Regular expressions in WinEdt: finding formulas with unused numbers

After a more detailed acquaintance with the manual of the WinEdt editor (intended almost exclusively for creating LaTeX documents), it opened up additional possibilities for the search / replace tool for this program. To activate the smart search, you need to check the Regular Expressions checkbox in the Find or Find and Replace menu, as a result of which the search string will turn, in fact, into a command line with which you can work wonders. That is, it will be possible to do almost anything with the text, another question is that it is sometimes too perverse (therefore, in case of serious tasks, the creation of the corresponding macros looks more appropriate).

Joke about the gynecologist
A gynecologist comes to get a job in a car service. He is asked to disassemble, assemble the engine. He performs and is interested in evaluating his work. They answer him: "in principle, nothing, only now we see for the first time that all this is done through the exhaust pipe."

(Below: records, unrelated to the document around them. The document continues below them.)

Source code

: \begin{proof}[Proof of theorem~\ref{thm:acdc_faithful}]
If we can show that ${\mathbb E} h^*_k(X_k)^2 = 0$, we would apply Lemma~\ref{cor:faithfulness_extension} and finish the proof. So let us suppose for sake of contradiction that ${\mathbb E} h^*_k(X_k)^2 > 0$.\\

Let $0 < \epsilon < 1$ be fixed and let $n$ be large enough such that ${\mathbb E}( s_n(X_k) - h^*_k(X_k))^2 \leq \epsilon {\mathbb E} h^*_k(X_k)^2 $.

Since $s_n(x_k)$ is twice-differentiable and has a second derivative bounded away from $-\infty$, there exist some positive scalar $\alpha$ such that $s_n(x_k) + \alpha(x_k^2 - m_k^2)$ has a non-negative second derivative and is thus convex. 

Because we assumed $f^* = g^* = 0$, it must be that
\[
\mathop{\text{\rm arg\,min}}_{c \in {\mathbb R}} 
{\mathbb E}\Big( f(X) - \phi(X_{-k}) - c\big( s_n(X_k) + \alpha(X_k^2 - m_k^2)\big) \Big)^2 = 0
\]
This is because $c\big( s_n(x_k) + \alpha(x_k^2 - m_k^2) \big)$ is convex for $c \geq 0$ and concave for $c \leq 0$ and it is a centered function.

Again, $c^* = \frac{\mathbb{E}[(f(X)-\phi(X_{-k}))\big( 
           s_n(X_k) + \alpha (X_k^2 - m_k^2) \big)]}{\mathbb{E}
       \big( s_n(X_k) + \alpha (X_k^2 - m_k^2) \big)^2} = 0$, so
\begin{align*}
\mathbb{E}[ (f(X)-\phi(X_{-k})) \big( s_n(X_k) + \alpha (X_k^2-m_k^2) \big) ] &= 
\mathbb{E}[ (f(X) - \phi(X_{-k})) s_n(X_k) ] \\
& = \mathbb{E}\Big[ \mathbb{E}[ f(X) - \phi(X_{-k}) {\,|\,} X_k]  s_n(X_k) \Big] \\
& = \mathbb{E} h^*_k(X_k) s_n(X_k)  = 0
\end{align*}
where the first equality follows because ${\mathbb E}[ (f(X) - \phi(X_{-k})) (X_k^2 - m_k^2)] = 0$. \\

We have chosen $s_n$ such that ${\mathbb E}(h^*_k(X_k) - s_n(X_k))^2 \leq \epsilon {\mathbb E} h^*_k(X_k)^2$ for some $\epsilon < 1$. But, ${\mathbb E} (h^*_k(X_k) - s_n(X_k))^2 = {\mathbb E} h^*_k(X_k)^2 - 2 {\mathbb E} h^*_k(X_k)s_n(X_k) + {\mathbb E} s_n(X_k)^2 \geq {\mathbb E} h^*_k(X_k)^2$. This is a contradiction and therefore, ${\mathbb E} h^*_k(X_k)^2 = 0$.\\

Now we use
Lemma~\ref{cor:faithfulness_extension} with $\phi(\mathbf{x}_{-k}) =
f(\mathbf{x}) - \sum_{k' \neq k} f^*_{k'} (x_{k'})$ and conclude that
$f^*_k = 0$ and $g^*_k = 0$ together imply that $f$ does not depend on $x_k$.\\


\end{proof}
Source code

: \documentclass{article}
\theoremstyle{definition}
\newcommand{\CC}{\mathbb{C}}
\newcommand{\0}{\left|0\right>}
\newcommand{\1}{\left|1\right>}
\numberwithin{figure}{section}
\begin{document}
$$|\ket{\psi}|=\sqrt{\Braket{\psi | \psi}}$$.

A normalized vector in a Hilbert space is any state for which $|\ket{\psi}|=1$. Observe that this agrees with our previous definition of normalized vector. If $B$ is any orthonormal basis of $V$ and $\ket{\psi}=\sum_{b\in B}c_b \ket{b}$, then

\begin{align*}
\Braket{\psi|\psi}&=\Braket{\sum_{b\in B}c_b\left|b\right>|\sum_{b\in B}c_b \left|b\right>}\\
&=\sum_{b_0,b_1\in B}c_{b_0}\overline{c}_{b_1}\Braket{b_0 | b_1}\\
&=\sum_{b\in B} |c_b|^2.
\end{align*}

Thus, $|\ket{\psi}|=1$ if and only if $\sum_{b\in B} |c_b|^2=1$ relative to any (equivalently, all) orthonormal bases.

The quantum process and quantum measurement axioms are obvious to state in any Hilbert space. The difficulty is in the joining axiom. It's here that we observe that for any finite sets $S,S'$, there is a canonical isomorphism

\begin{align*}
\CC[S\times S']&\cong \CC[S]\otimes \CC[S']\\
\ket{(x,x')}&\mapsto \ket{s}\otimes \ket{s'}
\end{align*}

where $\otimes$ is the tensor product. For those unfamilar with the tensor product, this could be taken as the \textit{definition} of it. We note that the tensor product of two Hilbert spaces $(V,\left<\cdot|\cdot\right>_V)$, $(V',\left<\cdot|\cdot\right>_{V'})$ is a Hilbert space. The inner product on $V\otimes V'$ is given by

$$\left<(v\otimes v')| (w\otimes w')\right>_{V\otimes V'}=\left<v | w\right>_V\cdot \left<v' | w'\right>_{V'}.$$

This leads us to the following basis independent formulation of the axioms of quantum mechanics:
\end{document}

I will give an example. You need to find all the unused labels \ labels, that is, those to which there is not a single ref link in the text of the work (all labels that are never referred to, as stated in the English-language manual). An extra mark, harmless in itself, can signal, in particular, about excessive "numbered" formulas of the latekh document (that is, about the presence of formulas with unused numbers in it). If the text is large enough and has many numbered relationships, the appearance of such labels is almost inevitable (you once referred to this equation, then changed the text by deleting the link, and most likely forgot to remove the number from the equation). At the same time, manual detection of “extra” marks turns (again, due to the large volume of material) into too cumbersome and, most importantly, dumb mechanical work,

So, we will solve the problem with the help of a “smart” search for the WinEdt editor (version 5.3 obviously should be enough). First of all, I note that WinEdt reserves memory cells (registers) with the names%! 0, ...,%! 9 for user needs. Moreover, it must be borne in mind that this memory is essentially operational in the sense that it is reset at every restart of WinEdt. We use this memory to save the contents of all \ ref links as one long line: press ctrl + F, do not forget about the checkmark in the Regular Expressions checkbox of the menu that opens, in the search bar of which we enter the following text:

\\ref\(\{*\}\)\X{\"|GetTag(0,0);LetReg(1,"%!1%!0");|}



Some explanations (partially revealing the meaning of the last line). When Regular Expressions mode is on, some characters (for example, \, {and}) take on an official meaning; if we need them in their immediate meaning (that is, as corresponding characters), they should be used together with a forward slash (for example, \\, \ {and \}). But there are exceptions: for example, parentheses themselves are not official characters (thereby meaning literally parentheses), but in the combinations \ (and \), on the contrary, they have a special meaning. The text enclosed between \ (and \) turns into a so-called tag (expression-tag or marked text) and can be used in the future: access to this text (for example, in the same search line to detect a duplicate fragment or in the line “replace with”) is performed using the \ 0 command (zero is the default number of the tagged fragment). If there is a need to highlight several parts, you should use structures of the form:

\(0 какой-то текст \), …, \(9 какой-то текст \)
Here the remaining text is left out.